Montopoli, sotto il ponte del Chiecina buchi e falle nella fognatura

La segnalazione da un cittadino di Capanne: "Problema segnalato più volte, ma non si è mai visto nessuno"

Da quel tubo passano le acque nere che scendono giù da Marti, dirette al vecchio e piccolo depuratore che dovrebbe trattarle, per quanto possibile, prima di essere scaricate nel torrente Chiecina e quindi in Arno. Peccato che quel tubo mostri ormai tutti i segni del tempo, con buchi e falle ben visibili che forse meriterebbero un po’ d’attenzione. “Ho segnalato a tutti, più volte, ma in tanti anni non si è mai visto nessuno” dice Mario Ferrucci, capannese, residente di fronte all’uscita FiPiLi di Montopoli, che da tempo punta il dito contro la situazione “disastrosa” dello svincolo.

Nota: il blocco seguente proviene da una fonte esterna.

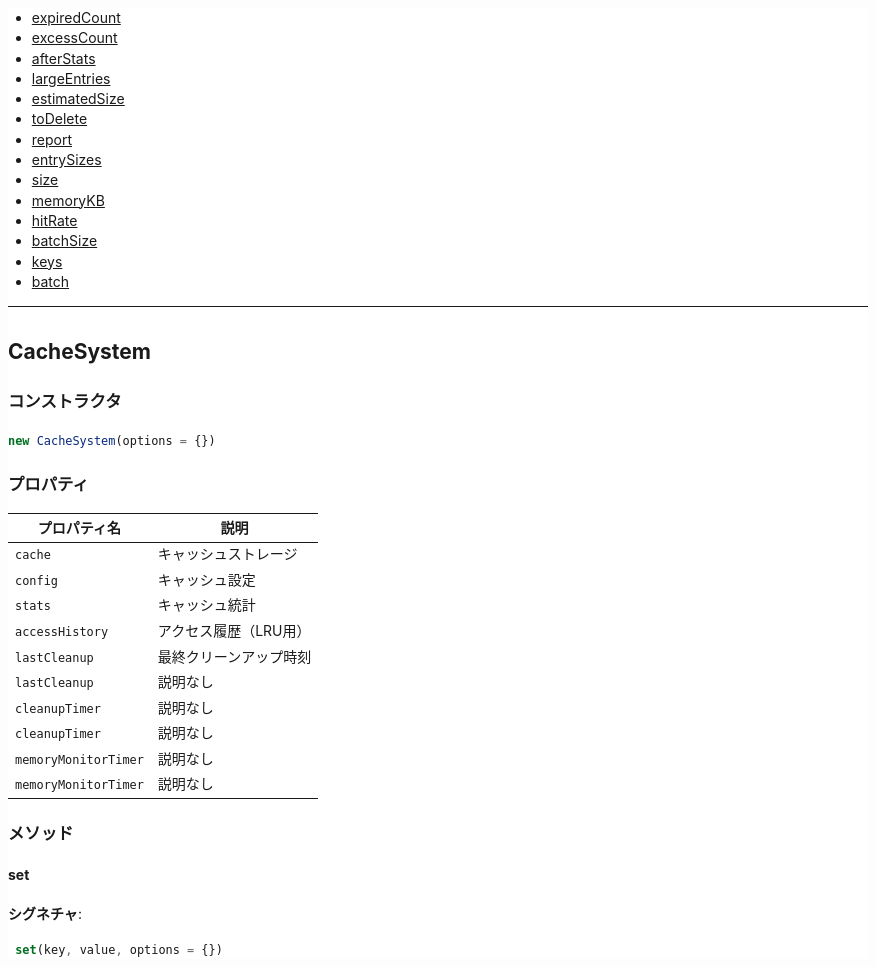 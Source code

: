 - [expiredCount](#expiredcount)
- [excessCount](#excesscount)
- [afterStats](#afterstats)
- [largeEntries](#largeentries)
- [estimatedSize](#estimatedsize)
- [toDelete](#todelete)
- [report](#report)
- [entrySizes](#entrysizes)
- [size](#size)
- [memoryKB](#memorykb)
- [hitRate](#hitrate)
- [batchSize](#batchsize)
- [keys](#keys)
- [batch](#batch)

---

## CacheSystem

### コンストラクタ

```javascript
new CacheSystem(options = {})
```

### プロパティ

| プロパティ名 | 説明 |
|-------------|------|
| `cache` | キャッシュストレージ |
| `config` | キャッシュ設定 |
| `stats` | キャッシュ統計 |
| `accessHistory` | アクセス履歴（LRU用） |
| `lastCleanup` | 最終クリーンアップ時刻 |
| `lastCleanup` | 説明なし |
| `cleanupTimer` | 説明なし |
| `cleanupTimer` | 説明なし |
| `memoryMonitorTimer` | 説明なし |
| `memoryMonitorTimer` | 説明なし |

### メソッド

#### set

**シグネチャ**:
```javascript
 set(key, value, options = {})
```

Oltre al traffico, infatti, a preoccupare Ferrucci è anche la situazione idraulica e fognaria dell’area, in una zona delicata dove il sovrapporsi di competenze fra enti diversi certamente non aiuta. A cominciare dalla situazione che si osserva sotto al ponte della Tosco Romagnola che oltrepassa il Chiecina alla fine dell’abitato di Capanne: “Agganciato al ponte c’è il tubo della fognatura che scende giù da Marti diretta al depuratore – spiega Ferrucci – Le continue vibrazioni della strada lo hanno talmente usurato da aver formato un vero e proprio buco, col rischio che le acque nere finiscano direttamente dentro il fiume. È un problema che ho segnalato più volte ma non si è mai visto nessuno, anche perché in questo punto si incrociano le competenze di Anas, Comune, Provincia e Acque Spa”.

Una terra di tutti, insomma, che finisce per diventare una terra di nessuno, come dimostra anche lo scarico delle acque bianche che scende giù da Capanne infilandosi nel greto del Chiecina proprio in questo punto. “Peccato che l’ultimo tratto sia completamente ostruito dalla vegetazione – racconta Ferrucci – col risultato che ad ogni pioggia l’acqua sommerge il terreno a fianco, forse erodendo addirittura la base del ponte stesso”.

La situazione non migliora, però, seguendo il corso del Chiecina in direzione del depuratore, lungo la provinciale Romanina. In tutto questo tratto l’argine del torrente appare devastato da piccole frane e fori di animali, tanto da aver portato alla luce la tubazione della fognatura che dovrebbe ‘correre’ all’interno dell’argine stesso.

“Anche qui il tubo mostra alcune falle – riprende Ferrucci –. Quando piove e l’acqua del Chiecina si alza sommergendo il tubo, è chiaro che le acque del fiume rischiano di mescolarsi a quelle della fogna. Pochi giorni fa, durante il taglio della vegetazione da parte del Consorzio di Bonifica, gli stessi operai mi hanno raccontato di aver trovato di tutto lungo il percorso, lamentandosi degli argini distrutti e sconnessi e del pericolo che hanno corso di ribaltarsi e finire dentro il greto del torrente. Poco prima del depuratore, come si vede nelle foto, hanno trovato addirittura dei cavi elettrici non del tutto coperti che entrano direttamente dentro il fiume. Nonostante le loro segnalazioni, nessuno si è ancora presentato sul posto per verificare questi problemi”.